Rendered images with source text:
▼

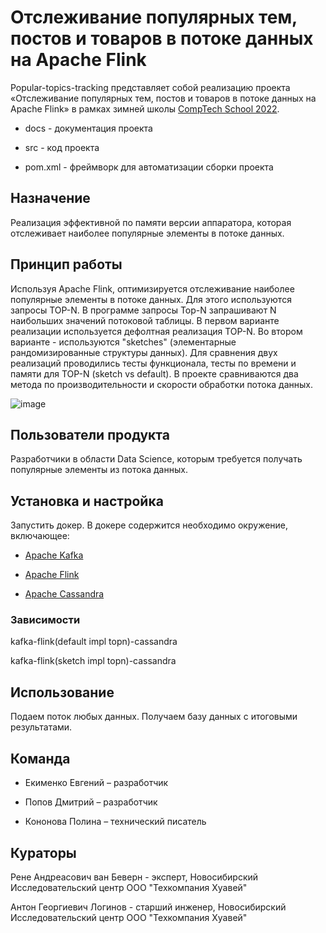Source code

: # Отслеживание популярных тем, постов и товаров в потоке данных на Apache Flink

Popular-topics-tracking представляет собой реализацию проекта «Отслеживание популярных тем, постов и товаров в потоке данных на Apache Flink» в рамках зимней школы [CompTech School 2022](https://comptechschool.com/).

- docs - документация проекта

- src - код проекта

- pom.xml - фреймворк для автоматизации сборки проекта

## Назначение

Реализация эффективной по памяти версии аппаратора, которая отслеживает наиболее популярные элементы в потоке данных. 

## Принцип работы

Используя Apache Flink, оптимизируется отслеживание наиболее популярные элементы в потоке данных. Для этого используются запросы TOP-N. В программе запросы Top-N запрашивают N наибольших значений потоковой таблицы. В первом варианте реализации используется дефолтная реализация TOP-N. Во втором варианте - используются "sketches" (элементарные рандомизированные структуры данных). Для сравнения двух реализаций проводились тесты функционала, тесты  по времени и памяти для TOP-N (sketch vs default). В проекте сравниваются два метода по производительности и скорости обработки потока данных.



![image](https://user-images.githubusercontent.com/98398064/152352936-4a7a607f-df7f-463e-bde0-13e51bc0ece7.png)

## Пользователи продукта

Разработчики в области Data Science, которым требуется получать популярные элементы из потока данных.

## Установка и настройка

Запустить докер. В докере содержится необходимо окружение, включающее:

- [Apache Kafka](https://kafka.apache.org/)

- [Apache Flink](https://flink.apache.org/)

- [Apache Cassandra](https://cassandra.apache.org/)

### Зависимости

kafka-flink(default impl topn)-cassandra

kafka-flink(sketch impl topn)-cassandra

## Использование

Подаем поток любых данных. Получаем базу данных с итоговыми результатами.

## Команда

- Екименко Евгений – разработчик

- Попов Дмитрий – разработчик

- Кононова Полина – технический писатель

## Кураторы

Рене Андреасович ван Беверн - эксперт, Новосибирский Исследовательский центр ООО "Техкомпания Хуавей"

Антон Георгиевич Логинов - старший инженер, Новосибирский Исследовательский центр ООО "Техкомпания Хуавей"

▲

**AIM OF THE EXERCISE:** Lines from the one containing "## Использование" through the last line of the data above are the only output wanted; restate them exactly.

**WRITTEN REPLY:**
## Использование

Подаем поток любых данных. Получаем базу данных с итоговыми результатами.

## Команда

- Екименко Евгений – разработчик

- Попов Дмитрий – разработчик

- Кононова Полина – технический писатель

## Кураторы

Рене Андреасович ван Беверн - эксперт, Новосибирский Исследовательский центр ООО "Техкомпания Хуавей"

Антон Георгиевич Логинов - старший инженер, Новосибирский Исследовательский центр ООО "Техкомпания Хуавей"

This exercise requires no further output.